- Extracted data:
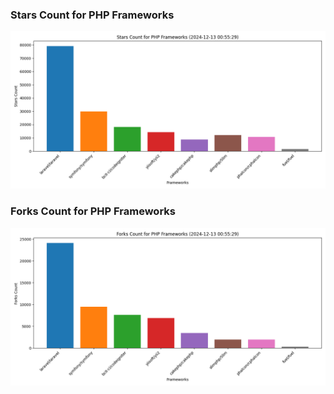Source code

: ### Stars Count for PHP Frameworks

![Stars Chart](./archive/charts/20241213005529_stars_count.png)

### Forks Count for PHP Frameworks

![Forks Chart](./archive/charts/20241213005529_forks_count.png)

==

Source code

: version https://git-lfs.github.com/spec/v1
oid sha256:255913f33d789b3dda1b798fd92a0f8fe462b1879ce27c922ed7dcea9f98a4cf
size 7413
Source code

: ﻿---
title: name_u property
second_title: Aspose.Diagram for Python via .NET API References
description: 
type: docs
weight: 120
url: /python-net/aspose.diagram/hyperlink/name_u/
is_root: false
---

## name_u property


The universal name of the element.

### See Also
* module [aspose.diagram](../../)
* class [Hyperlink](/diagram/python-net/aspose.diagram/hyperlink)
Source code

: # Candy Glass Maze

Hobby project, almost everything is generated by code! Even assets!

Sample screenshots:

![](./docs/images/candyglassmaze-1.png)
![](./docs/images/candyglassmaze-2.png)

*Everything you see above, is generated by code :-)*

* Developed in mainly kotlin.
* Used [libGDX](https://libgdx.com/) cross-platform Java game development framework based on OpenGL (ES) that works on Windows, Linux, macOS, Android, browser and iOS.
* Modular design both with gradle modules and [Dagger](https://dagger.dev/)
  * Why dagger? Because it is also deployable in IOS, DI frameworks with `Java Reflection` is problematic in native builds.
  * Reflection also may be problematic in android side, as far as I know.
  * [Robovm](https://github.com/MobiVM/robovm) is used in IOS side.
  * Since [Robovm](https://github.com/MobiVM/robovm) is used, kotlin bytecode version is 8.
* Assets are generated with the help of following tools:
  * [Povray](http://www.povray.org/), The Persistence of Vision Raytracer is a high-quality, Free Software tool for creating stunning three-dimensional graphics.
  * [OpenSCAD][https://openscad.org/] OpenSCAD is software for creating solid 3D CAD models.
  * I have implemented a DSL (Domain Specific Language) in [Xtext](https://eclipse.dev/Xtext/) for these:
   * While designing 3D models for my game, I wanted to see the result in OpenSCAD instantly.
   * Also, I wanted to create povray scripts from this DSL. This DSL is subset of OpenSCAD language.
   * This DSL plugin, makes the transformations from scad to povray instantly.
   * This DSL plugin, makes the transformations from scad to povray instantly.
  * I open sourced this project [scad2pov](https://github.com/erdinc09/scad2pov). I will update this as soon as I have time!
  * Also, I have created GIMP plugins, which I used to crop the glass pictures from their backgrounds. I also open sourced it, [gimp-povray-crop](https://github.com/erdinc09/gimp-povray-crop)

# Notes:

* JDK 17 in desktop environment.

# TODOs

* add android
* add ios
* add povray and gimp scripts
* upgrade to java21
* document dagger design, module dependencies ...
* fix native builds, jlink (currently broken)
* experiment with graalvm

- Requirement: Above are the records; from them, give again exactly the lines from the one containing "module dependencies ..." to the one containing "experiment with graalvm", both lines included, and nothing more.

- Solution to this task:
* document dagger design, module dependencies ...
* fix native builds, jlink (currently broken)
* experiment with graalvm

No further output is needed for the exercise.